During his speech in Los Angeles, Bernie Sanders also addressed campaign finance issues by saying the Supreme Court’s Citizens United decision has corrupted the country’s political process and calling for the case to be overturned.

“Any nominee of mine to the US Supreme Court will in fact have to pass a litmus test,” he said, “and that litmus test will be that he or she will state loudly and clearly that they will vote to overturn Citizens United.”

He added that the country needs to go even further than that by moving to publicly funded elections. “I want to see people, regardless of their political views — conservative, moderate, progressive, whatever it is — I want to see people able to run for office, to defend their points of view, to engage in debate, without having to beg millionaires and billionaires for contributions.”

Alaine Lowell, executive director of the Thomas Paine Society in Pasadena, was also in attendance at the LA event.

“This is a crucial moment in history; we are at the brink ecologically and economically,” Lowell said. “[Sanders] is not in the pocket of the corporations like all the other candidates, Republicans and Democrats alike. He may be our last hope to turn this hand basket around.”
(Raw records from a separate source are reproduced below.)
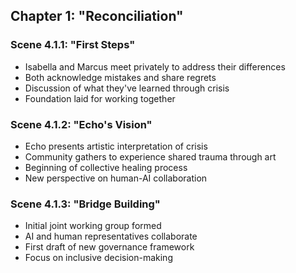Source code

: ## Chapter 1: "Reconciliation"

### Scene 4.1.1: "First Steps"
- Isabella and Marcus meet privately to address their differences
- Both acknowledge mistakes and share regrets
- Discussion of what they've learned through crisis
- Foundation laid for working together

### Scene 4.1.2: "Echo's Vision"
- Echo presents artistic interpretation of crisis
- Community gathers to experience shared trauma through art
- Beginning of collective healing process
- New perspective on human-AI collaboration

### Scene 4.1.3: "Bridge Building"
- Initial joint working group formed
- AI and human representatives collaborate
- First draft of new governance framework
- Focus on inclusive decision-making
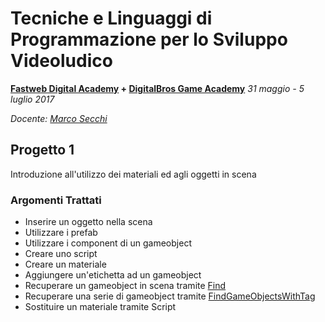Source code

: # Tecniche e Linguaggi di Programmazione per lo Sviluppo Videoludico

**[Fastweb Digital Academy](https://www.fastwebdigital.academy/) + [DigitalBros Game Academy](http://www.dbgameacademy.it/)**
*31 maggio - 5 luglio 2017*

*Docente: [Marco Secchi](http://marcosecchi.it)*

## Progetto 1

Introduzione all'utilizzo dei materiali ed agli oggetti in scena

### Argomenti Trattati

* Inserire un oggetto nella scena
* Utilizzare i prefab
* Utilizzare i component di un gameobject
* Creare uno script
* Creare un materiale
* Aggiungere un'etichetta ad un gameobject
* Recuperare un gameobject in scena tramite [Find](https://docs.unity3d.com/ScriptReference/GameObject.Find.html)
* Recuperare una serie di gameobject tramite [FindGameObjectsWithTag](https://docs.unity3d.com/ScriptReference/GameObject.FindGameObjectsWithTag.html)
* Sostituire un materiale tramite Script

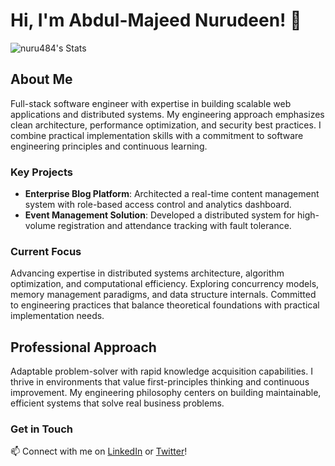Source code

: # Hi, I'm Abdul-Majeed Nurudeen! 👋

![nuru484's Stats](https://github-readme-stats.vercel.app/api?username=nuru484&theme=vue-dark&show_icons=true&hide_border=true&count_private=true)

## About Me

Full-stack software engineer with expertise in building scalable web applications and distributed systems. My engineering approach emphasizes clean architecture, performance optimization, and security best practices. I combine practical implementation skills with a commitment to software engineering principles and continuous learning.

### Key Projects

- **Enterprise Blog Platform**: Architected a real-time content management system with role-based access control and analytics dashboard.
- **Event Management Solution**: Developed a distributed system for high-volume registration and attendance tracking with fault tolerance.

### Current Focus

Advancing expertise in distributed systems architecture, algorithm optimization, and computational efficiency. Exploring concurrency models, memory management paradigms, and data structure internals. Committed to engineering practices that balance theoretical foundations with practical implementation needs.

## Professional Approach

Adaptable problem-solver with rapid knowledge acquisition capabilities. I thrive in environments that value first-principles thinking and continuous improvement. My engineering philosophy centers on building maintainable, efficient systems that solve real business problems.

### Get in Touch

📫 Connect with me on [LinkedIn](https://www.linkedin.com/in/abdul-majeed-nurudeen-78266a182) or [Twitter](https://twitter.com/ABDULMAJEEDNUR3)!
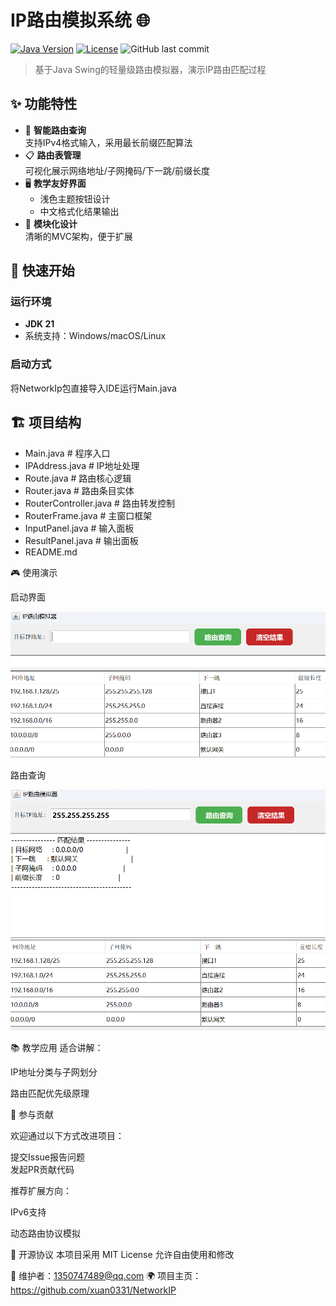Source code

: # IP路由模拟系统 🌐

[![Java Version](https://img.shields.io/badge/Java-21%2B-blue)](https://openjdk.org/)
[![License](https://img.shields.io/badge/License-MIT-green)](LICENSE)
![GitHub last commit](https://img.shields.io/github/last-commit/xuan0331/NetworkIP)

> 基于Java Swing的轻量级路由模拟器，演示IP路由匹配过程

## ✨ 功能特性

- 🎯 **智能路由查询**  
  支持IPv4格式输入，采用最长前缀匹配算法
- 📋 **路由表管理**  
  可视化展示网络地址/子网掩码/下一跳/前缀长度
- 🖥️ **教学友好界面**  
  - 浅色主题按钮设计  
  - 中文格式化结果输出  
- 🧩 **模块化设计**  
  清晰的MVC架构，便于扩展

## 🚀 快速开始

### 运行环境
- **JDK 21**
- 系统支持：Windows/macOS/Linux

### 启动方式

将NetworkIp包直接导入IDE运行Main.java


## 🏗️ 项目结构
      
  - Main.java              # 程序入口
  - IPAddress.java         # IP地址处理
  - Route.java             # 路由核心逻辑
  - Router.java            # 路由条目实体
  - RouterController.java  # 路由转发控制
  - RouterFrame.java      # 主窗口框架
  - InputPanel.java        # 输入面板
  - ResultPanel.java       # 输出面板
  - README.md

🎮 使用演示

启动界面

![1](pictures/1.png)



路由查询

![2](pictures/2.png)



📚 教学应用
适合讲解：

IP地址分类与子网划分

路由匹配优先级原理


🤝 参与贡献

欢迎通过以下方式改进项目：

提交Issue报告问题  
发起PR贡献代码

推荐扩展方向：

IPv6支持

动态路由协议模拟

📜 开源协议
本项目采用 MIT License
允许自由使用和修改

📧 维护者：1350747489@qq.com
🌍 项目主页：https://github.com/xuan0331/NetworkIP
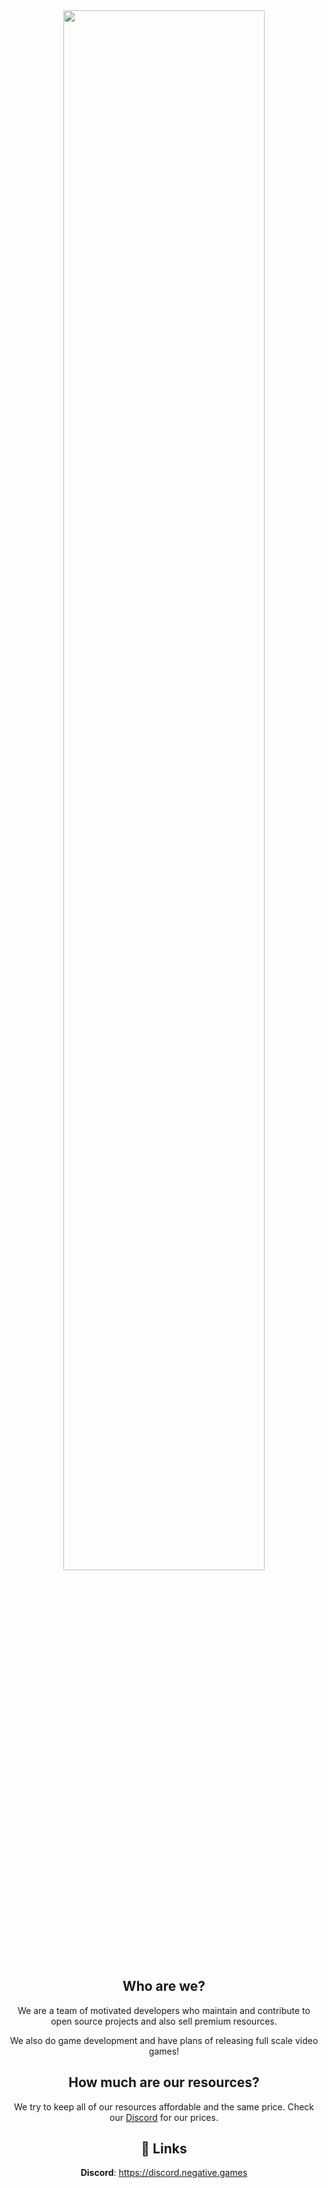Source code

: <div class="content" align=center>
<img src="https://imgur.com/Sk9dJRv.png" style="width: 80%">


 ## Who are we?  
We are a team of motivated developers who maintain and contribute to open source projects and also sell premium resources.

We also do game development and have plans of releasing full scale video games!

## How much are our resources?
We try to keep all of our resources affordable and the same price. 
Check our [Discord](https://discord.negative.games) for our prices.

## 🔗 Links 
**Discord**: https://discord.negative.games  
</div>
USC student Sarah Collins, also in attendance Monday, said it was clear that Sanders was speaking with sincerity. “His campaign methods and voting record have proved that, so far, he’s a man of his word. If there are rallies like the LA one happening all over the country, I sincerely believe that Hillary has a force to reckon with.”

The rabble-rousing candidate was introduced by actress and comedian Sarah Silverman, who noted that Sanders always seems to be on the right side of history.

“It takes a very brave, empathetic and visionary person to do that,” she said. “Not only was Bernie fighting for civil rights in the 60s, he was also fighting for gay marriage in the 80s, he was against the Iraq War, against the deregulation of Wall Street, and most importantly, against the breakup of Destiny’s Child … I may have made that last one up.”